Se as expectativas eram altas, bem se pode dizer, ao olhar no final para as sobras de vinho, que elas foram sobejamente superadas. Os decanters ficaram simplesmente vazios. Secos! Todos!

Numa primeira apreciação podemos dizer que os vinhos estiveram num nível muito alto. Sete dos oito vinhos em prova obtiveram classificação final suficiente para ganhar provas anteriores. A diferença ente o vinho mais pontuado e o sétimo classificado foi de apenas 12 pontos. Mais, com a excepção do vinho Baga 2013 da Filipa Pato, o menos pontuado da prova, todos os outros foram eleitos o melhor em prova por pelo menos um dos provadores. Admirável!

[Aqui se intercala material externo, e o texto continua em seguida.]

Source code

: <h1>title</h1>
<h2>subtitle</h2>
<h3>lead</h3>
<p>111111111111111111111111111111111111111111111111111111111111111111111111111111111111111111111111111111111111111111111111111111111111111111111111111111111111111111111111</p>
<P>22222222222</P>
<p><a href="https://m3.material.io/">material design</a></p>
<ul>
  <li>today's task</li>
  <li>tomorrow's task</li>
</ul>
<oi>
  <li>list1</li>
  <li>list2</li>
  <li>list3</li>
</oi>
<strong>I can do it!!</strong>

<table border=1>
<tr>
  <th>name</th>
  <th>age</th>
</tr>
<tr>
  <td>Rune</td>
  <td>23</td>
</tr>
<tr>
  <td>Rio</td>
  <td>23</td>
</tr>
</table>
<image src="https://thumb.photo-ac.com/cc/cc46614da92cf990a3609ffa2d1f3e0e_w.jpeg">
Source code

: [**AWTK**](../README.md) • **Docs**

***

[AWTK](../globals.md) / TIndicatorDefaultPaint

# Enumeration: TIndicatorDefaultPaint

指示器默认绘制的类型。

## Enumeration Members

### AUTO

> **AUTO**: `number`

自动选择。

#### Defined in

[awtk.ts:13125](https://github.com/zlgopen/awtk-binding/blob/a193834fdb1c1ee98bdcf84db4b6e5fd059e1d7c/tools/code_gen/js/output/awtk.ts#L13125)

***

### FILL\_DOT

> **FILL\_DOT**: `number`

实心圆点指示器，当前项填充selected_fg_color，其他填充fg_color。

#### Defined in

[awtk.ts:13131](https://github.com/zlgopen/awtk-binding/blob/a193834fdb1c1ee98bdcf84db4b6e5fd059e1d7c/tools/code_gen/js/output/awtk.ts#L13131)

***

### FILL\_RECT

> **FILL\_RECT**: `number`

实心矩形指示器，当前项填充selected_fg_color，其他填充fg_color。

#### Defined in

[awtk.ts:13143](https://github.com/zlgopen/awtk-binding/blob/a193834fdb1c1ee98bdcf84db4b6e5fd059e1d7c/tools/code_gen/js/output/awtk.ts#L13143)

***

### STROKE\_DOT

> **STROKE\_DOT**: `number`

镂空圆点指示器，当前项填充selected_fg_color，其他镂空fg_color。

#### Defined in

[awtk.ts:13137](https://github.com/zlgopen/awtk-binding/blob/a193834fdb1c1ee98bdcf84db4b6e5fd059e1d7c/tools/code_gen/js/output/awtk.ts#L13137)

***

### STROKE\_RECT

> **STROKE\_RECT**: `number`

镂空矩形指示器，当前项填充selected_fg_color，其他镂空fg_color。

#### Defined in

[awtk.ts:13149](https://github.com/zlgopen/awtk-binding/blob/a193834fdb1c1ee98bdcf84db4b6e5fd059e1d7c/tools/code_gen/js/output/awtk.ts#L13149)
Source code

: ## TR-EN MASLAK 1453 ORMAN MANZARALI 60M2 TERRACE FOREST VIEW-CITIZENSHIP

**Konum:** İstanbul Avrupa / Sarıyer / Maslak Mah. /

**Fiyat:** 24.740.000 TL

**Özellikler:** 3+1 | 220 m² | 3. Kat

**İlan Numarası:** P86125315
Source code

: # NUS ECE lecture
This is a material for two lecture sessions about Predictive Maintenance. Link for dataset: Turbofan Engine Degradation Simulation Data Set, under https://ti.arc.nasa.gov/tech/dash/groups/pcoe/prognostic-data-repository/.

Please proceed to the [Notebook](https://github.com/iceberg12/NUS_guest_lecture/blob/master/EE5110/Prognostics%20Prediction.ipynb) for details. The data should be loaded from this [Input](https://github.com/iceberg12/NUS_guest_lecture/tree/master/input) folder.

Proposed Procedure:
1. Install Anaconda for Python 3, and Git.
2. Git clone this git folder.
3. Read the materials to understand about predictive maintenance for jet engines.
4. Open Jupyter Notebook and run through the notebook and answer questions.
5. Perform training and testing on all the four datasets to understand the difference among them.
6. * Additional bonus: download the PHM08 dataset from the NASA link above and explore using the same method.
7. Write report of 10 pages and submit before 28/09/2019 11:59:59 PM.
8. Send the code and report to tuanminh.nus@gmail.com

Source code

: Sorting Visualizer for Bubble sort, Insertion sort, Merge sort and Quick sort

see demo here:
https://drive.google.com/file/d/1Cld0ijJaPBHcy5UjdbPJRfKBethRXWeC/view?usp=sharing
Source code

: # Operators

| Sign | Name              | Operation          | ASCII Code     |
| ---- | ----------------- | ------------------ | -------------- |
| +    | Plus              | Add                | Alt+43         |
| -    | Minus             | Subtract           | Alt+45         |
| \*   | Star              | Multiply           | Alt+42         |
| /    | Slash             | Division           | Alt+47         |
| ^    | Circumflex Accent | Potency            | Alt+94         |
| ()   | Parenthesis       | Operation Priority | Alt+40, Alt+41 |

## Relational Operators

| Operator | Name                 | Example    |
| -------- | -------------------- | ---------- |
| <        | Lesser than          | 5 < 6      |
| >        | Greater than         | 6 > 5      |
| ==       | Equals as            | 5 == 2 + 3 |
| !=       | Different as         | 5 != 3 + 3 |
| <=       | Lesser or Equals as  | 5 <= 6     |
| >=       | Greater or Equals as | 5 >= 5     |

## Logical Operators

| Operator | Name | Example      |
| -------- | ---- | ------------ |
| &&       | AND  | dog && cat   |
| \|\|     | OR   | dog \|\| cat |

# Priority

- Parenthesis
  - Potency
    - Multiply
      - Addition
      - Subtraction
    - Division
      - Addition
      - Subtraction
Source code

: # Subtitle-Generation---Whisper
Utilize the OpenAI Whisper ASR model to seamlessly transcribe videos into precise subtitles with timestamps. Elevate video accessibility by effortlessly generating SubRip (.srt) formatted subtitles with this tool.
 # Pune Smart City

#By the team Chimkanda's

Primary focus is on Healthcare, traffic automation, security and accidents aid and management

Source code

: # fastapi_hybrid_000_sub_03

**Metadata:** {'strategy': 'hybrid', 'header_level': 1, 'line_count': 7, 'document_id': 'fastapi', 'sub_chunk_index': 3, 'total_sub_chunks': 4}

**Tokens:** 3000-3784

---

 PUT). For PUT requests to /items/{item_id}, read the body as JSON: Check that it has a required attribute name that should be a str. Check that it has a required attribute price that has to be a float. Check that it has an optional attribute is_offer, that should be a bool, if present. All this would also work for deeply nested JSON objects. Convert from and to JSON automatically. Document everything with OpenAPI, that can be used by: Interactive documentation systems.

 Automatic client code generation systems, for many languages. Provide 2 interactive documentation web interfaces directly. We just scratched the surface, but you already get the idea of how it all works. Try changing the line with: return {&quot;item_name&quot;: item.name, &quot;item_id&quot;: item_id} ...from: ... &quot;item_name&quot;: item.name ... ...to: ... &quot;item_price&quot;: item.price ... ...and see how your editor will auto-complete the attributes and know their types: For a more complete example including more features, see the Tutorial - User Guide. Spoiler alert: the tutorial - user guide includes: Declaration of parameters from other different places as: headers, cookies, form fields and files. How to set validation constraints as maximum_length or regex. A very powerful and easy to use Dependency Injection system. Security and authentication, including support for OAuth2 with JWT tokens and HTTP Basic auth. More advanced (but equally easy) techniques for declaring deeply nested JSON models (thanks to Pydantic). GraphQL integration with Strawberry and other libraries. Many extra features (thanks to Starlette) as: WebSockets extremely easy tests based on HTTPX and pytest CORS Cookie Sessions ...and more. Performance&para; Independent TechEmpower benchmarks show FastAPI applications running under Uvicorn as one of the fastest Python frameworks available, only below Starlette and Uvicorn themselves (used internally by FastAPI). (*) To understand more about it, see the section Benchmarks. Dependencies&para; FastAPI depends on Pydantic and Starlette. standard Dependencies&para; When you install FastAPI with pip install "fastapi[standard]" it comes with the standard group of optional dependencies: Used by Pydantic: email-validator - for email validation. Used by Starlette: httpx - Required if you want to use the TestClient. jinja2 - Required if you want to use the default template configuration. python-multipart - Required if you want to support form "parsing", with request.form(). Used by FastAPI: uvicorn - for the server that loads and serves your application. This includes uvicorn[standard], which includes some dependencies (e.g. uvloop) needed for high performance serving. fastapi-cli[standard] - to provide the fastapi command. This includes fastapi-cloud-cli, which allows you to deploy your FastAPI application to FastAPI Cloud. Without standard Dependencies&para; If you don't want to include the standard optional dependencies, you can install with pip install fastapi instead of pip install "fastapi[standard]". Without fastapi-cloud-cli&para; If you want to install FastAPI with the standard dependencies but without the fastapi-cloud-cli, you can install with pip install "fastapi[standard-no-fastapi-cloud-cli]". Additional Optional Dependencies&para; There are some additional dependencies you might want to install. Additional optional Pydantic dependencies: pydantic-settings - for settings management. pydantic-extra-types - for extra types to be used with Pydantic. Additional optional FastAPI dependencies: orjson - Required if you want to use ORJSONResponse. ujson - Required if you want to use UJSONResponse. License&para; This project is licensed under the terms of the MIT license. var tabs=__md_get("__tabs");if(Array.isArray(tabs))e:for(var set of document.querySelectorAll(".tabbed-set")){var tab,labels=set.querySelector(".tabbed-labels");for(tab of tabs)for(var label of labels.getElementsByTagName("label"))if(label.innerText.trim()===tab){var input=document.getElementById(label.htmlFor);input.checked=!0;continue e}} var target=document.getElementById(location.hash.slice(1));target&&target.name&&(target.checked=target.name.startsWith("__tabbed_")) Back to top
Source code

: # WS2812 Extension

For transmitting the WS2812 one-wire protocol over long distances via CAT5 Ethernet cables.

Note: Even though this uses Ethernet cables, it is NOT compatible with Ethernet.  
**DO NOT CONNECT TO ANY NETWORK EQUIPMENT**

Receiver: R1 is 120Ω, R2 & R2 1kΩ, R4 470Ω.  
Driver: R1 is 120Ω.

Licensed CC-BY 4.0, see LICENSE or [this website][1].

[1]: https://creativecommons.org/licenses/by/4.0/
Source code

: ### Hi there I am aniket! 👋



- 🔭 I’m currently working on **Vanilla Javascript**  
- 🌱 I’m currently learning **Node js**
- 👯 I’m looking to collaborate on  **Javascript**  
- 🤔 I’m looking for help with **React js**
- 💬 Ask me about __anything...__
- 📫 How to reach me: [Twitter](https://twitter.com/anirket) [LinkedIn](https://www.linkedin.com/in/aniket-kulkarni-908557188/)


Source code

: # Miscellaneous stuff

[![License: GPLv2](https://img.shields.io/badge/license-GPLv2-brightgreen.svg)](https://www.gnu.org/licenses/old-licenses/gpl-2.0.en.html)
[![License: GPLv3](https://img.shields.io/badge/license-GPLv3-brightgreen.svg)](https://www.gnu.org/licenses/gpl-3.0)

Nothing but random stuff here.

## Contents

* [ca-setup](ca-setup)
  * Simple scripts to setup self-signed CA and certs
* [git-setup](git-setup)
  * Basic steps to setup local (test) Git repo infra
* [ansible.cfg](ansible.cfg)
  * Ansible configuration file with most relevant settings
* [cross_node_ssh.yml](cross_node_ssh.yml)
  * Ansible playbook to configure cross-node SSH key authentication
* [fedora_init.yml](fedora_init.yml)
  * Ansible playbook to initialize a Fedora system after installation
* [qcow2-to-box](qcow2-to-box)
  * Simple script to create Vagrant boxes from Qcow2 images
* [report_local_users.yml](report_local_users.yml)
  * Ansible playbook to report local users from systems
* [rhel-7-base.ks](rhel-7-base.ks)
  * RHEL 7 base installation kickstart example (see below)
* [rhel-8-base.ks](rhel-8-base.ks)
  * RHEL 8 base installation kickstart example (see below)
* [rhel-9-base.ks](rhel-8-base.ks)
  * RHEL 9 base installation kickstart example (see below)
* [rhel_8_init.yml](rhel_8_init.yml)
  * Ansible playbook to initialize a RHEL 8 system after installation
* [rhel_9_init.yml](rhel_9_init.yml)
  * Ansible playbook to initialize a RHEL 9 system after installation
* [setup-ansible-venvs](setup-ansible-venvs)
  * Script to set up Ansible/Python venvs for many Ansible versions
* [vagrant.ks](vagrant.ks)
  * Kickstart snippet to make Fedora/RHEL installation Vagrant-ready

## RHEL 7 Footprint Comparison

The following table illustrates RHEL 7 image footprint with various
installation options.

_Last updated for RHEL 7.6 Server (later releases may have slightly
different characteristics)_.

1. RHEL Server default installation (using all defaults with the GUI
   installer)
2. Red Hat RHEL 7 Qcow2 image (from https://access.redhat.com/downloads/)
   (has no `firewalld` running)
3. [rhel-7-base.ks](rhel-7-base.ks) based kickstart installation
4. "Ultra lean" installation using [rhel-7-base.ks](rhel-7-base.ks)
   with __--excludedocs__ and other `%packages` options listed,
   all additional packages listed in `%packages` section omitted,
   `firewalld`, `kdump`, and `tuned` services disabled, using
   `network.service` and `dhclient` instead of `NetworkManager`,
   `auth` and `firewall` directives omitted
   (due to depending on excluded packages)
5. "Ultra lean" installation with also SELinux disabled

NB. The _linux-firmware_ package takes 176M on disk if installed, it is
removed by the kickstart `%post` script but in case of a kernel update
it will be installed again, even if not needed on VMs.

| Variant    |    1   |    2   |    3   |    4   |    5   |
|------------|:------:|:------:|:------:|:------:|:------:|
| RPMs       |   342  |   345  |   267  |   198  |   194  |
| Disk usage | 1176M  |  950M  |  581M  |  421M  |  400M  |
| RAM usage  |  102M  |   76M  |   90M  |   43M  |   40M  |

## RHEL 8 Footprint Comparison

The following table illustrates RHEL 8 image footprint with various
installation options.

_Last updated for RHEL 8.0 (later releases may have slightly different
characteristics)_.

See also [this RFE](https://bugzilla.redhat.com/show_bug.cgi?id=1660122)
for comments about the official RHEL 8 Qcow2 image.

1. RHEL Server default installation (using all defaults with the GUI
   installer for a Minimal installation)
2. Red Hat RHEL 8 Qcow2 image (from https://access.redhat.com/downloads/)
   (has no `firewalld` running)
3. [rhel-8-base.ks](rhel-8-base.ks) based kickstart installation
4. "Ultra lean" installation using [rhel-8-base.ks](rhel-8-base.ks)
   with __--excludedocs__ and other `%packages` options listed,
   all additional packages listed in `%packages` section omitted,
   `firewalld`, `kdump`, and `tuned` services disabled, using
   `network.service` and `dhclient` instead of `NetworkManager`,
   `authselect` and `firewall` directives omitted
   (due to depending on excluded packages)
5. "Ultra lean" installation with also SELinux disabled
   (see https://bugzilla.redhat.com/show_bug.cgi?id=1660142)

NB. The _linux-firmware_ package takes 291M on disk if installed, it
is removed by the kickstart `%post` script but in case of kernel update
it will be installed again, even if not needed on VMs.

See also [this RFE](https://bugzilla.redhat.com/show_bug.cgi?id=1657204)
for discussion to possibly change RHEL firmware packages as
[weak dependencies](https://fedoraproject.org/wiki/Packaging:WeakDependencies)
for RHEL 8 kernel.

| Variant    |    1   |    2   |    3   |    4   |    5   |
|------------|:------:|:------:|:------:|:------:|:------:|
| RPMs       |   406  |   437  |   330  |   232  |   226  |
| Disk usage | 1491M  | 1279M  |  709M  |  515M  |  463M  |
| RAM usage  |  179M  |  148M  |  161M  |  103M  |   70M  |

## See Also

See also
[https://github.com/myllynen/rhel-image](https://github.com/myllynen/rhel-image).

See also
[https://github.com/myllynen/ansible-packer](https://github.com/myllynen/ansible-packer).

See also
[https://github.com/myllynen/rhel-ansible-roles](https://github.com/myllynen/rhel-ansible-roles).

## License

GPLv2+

E o vinho da colheita de 1991? Bem, numa primeira apreciação não saltava à vista. Nem pela cor, aroma ou no ataque e final de boca. O vinho apresentava uma admirável juventude aos 24 anos de idade. Apenas 7 dos 11 experimentados provadores o identificaram. Surpreendente? Não! Defeito dos provadores? Também não! Mérito do vinho, de uma casta, melhor de uma região que tem tudo para marcar a diferença no mundo.

Classificação final

Outrora 2010, 87 pontos. Colinas S. Lourenço 2011, 86 pontos. Kompassus 2011, 81 pontos. Marquês de Marialva Reserva 2010, 79 pontos. Aliança Baga 2009, 78 pontos. Cinquentenário Adega Cantanhede 2003, 76, pontos. Confirmado 1991, 75 pontos. e prémio vinagre, Filipa Pato, Baga 2013, 65 pontos.

O irmão Beto, de ora em diante Senhor Baga, conforme titulo supra anunciado, fez o pleno na prova, identificando todos os oito vinhos!

Quer esta irmandade prestar aqui a sua homenagem a todos os homens e mulheres que trabalham nas vinha e nas adegas bairradinas, inovando e revolucionando todos os dias, de modo a colocar os seus vinhos no top das preferências dos consumidores mais exigentes. Nunca se poderá deixar de sublinhar, neste conjunto de pessoas, o papel do senhor Luís Pato, o mais emblemático e inovador produtor da bairradino e o responsável maior pela metamorfose dos vinhos da casta baga. Bem-haja!

Por fim, por unanimidade e não menos importante, ficou decidido em nome da defesa da qualidade dos vinhos apresentados a prova, com efeitos imediatos, que o irmão que apresente o vinho menos pontuado na prova, seja premiado com a apresentação de um Porto de categoria superior no Tonel seguinte. O Daniel é pois o feliz contemplado!

Agradeça-se o bom serviço do restaurante Estação de Sabores.

Irmandade dos Tonéis, desde 2000 por vinhos de um cabrão!